### ACTION ITEM
Search the data for the string "우선순위" and copy each line where it turns up.

Dataset entries

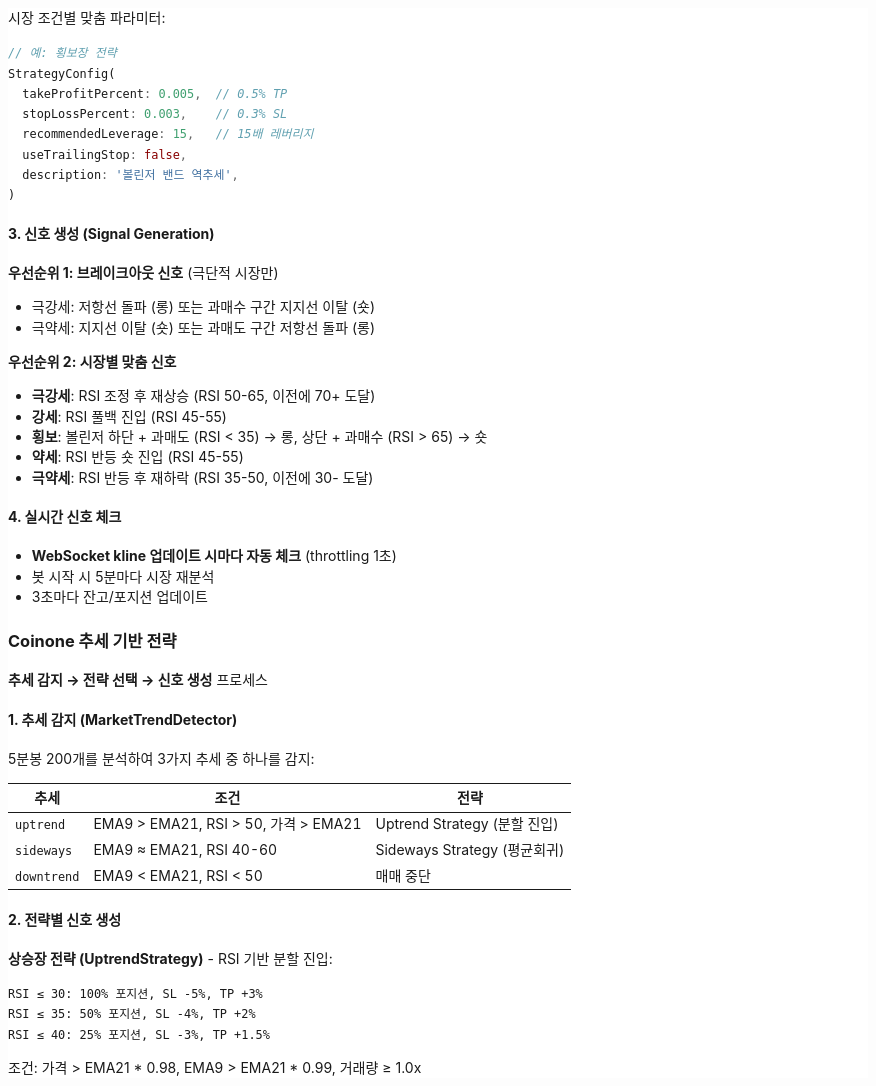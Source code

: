 시장 조건별 맞춤 파라미터:

```dart
// 예: 횡보장 전략
StrategyConfig(
  takeProfitPercent: 0.005,  // 0.5% TP
  stopLossPercent: 0.003,    // 0.3% SL
  recommendedLeverage: 15,   // 15배 레버리지
  useTrailingStop: false,
  description: '볼린저 밴드 역추세',
)
```

#### 3. 신호 생성 (Signal Generation)

**우선순위 1: 브레이크아웃 신호** (극단적 시장만)
- 극강세: 저항선 돌파 (롱) 또는 과매수 구간 지지선 이탈 (숏)
- 극약세: 지지선 이탈 (숏) 또는 과매도 구간 저항선 돌파 (롱)

**우선순위 2: 시장별 맞춤 신호**
- **극강세**: RSI 조정 후 재상승 (RSI 50-65, 이전에 70+ 도달)
- **강세**: RSI 풀백 진입 (RSI 45-55)
- **횡보**: 볼린저 하단 + 과매도 (RSI < 35) → 롱, 상단 + 과매수 (RSI > 65) → 숏
- **약세**: RSI 반등 숏 진입 (RSI 45-55)
- **극약세**: RSI 반등 후 재하락 (RSI 35-50, 이전에 30- 도달)

#### 4. 실시간 신호 체크

- **WebSocket kline 업데이트 시마다 자동 체크** (throttling 1초)
- 봇 시작 시 5분마다 시장 재분석
- 3초마다 잔고/포지션 업데이트

### Coinone 추세 기반 전략

**추세 감지 → 전략 선택 → 신호 생성** 프로세스

#### 1. 추세 감지 (MarketTrendDetector)

5분봉 200개를 분석하여 3가지 추세 중 하나를 감지:

| 추세 | 조건 | 전략 |
|-----|-----|------|
| `uptrend` | EMA9 > EMA21, RSI > 50, 가격 > EMA21 | Uptrend Strategy (분할 진입) |
| `sideways` | EMA9 ≈ EMA21, RSI 40-60 | Sideways Strategy (평균회귀) |
| `downtrend` | EMA9 < EMA21, RSI < 50 | 매매 중단 |

#### 2. 전략별 신호 생성

**상승장 전략 (UptrendStrategy)** - RSI 기반 분할 진입:
```
RSI ≤ 30: 100% 포지션, SL -5%, TP +3%
RSI ≤ 35: 50% 포지션, SL -4%, TP +2%
RSI ≤ 40: 25% 포지션, SL -3%, TP +1.5%
```
조건: 가격 > EMA21 * 0.98, EMA9 > EMA21 * 0.99, 거래량 ≥ 1.0x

### SOLUTION FOR THIS TASK
**우선순위 1: 브레이크아웃 신호** (극단적 시장만)
**우선순위 2: 시장별 맞춤 신호**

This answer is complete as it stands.